Task statement: Please restate the records that follow exactly, skipping their images.

Collected data entries:
=== Section Start ===
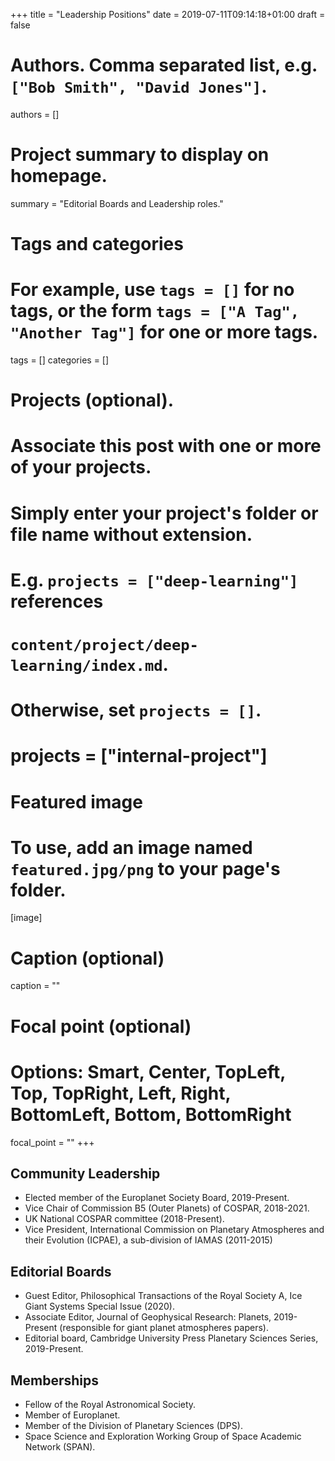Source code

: +++
title = "Leadership Positions"
date = 2019-07-11T09:14:18+01:00
draft = false

# Authors. Comma separated list, e.g. `["Bob Smith", "David Jones"]`.
authors = []

# Project summary to display on homepage.
summary = "Editorial Boards and Leadership roles."


# Tags and categories
# For example, use `tags = []` for no tags, or the form `tags = ["A Tag", "Another Tag"]` for one or more tags.
tags = []
categories = []

# Projects (optional).
#   Associate this post with one or more of your projects.
#   Simply enter your project's folder or file name without extension.
#   E.g. `projects = ["deep-learning"]` references
#   `content/project/deep-learning/index.md`.
#   Otherwise, set `projects = []`.
# projects = ["internal-project"]

# Featured image
# To use, add an image named `featured.jpg/png` to your page's folder.
[image]
  # Caption (optional)
  caption = ""

  # Focal point (optional)
  # Options: Smart, Center, TopLeft, Top, TopRight, Left, Right, BottomLeft, Bottom, BottomRight
  focal_point = ""
+++
## Community Leadership

* Elected member of the Europlanet Society Board, 2019-Present.
* Vice Chair of Commission B5 (Outer Planets) of COSPAR, 2018-2021.
* UK National COSPAR committee (2018-Present).
* Vice President, International Commission on Planetary Atmospheres and their Evolution (ICPAE), a sub-division of IAMAS (2011-2015)

## Editorial Boards

* Guest Editor, Philosophical Transactions of the Royal Society A, Ice Giant Systems Special Issue (2020).
* Associate Editor, Journal of Geophysical Research: Planets, 2019-Present (responsible for giant planet atmospheres papers).
* Editorial board, Cambridge University Press Planetary Sciences Series, 2019-Present.

## Memberships
* Fellow of the Royal Astronomical Society.
* Member of Europlanet.
* Member of the Division of Planetary Sciences (DPS).
* Space Science and Exploration Working Group of Space Academic Network (SPAN).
=== Section End ===
Written solution:
Source code

: +++
title = "Leadership Positions"
date = 2019-07-11T09:14:18+01:00
draft = false

# Authors. Comma separated list, e.g. `["Bob Smith", "David Jones"]`.
authors = []

# Project summary to display on homepage.
summary = "Editorial Boards and Leadership roles."


# Tags and categories
# For example, use `tags = []` for no tags, or the form `tags = ["A Tag", "Another Tag"]` for one or more tags.
tags = []
categories = []

# Projects (optional).
#   Associate this post with one or more of your projects.
#   Simply enter your project's folder or file name without extension.
#   E.g. `projects = ["deep-learning"]` references
#   `content/project/deep-learning/index.md`.
#   Otherwise, set `projects = []`.
# projects = ["internal-project"]

# Featured image
# To use, add an image named `featured.jpg/png` to your page's folder.
[image]
  # Caption (optional)
  caption = ""

  # Focal point (optional)
  # Options: Smart, Center, TopLeft, Top, TopRight, Left, Right, BottomLeft, Bottom, BottomRight
  focal_point = ""
+++
## Community Leadership

* Elected member of the Europlanet Society Board, 2019-Present.
* Vice Chair of Commission B5 (Outer Planets) of COSPAR, 2018-2021.
* UK National COSPAR committee (2018-Present).
* Vice President, International Commission on Planetary Atmospheres and their Evolution (ICPAE), a sub-division of IAMAS (2011-2015)

## Editorial Boards

* Guest Editor, Philosophical Transactions of the Royal Society A, Ice Giant Systems Special Issue (2020).
* Associate Editor, Journal of Geophysical Research: Planets, 2019-Present (responsible for giant planet atmospheres papers).
* Editorial board, Cambridge University Press Planetary Sciences Series, 2019-Present.

## Memberships
* Fellow of the Royal Astronomical Society.
* Member of Europlanet.
* Member of the Division of Planetary Sciences (DPS).
* Space Science and Exploration Working Group of Space Academic Network (SPAN).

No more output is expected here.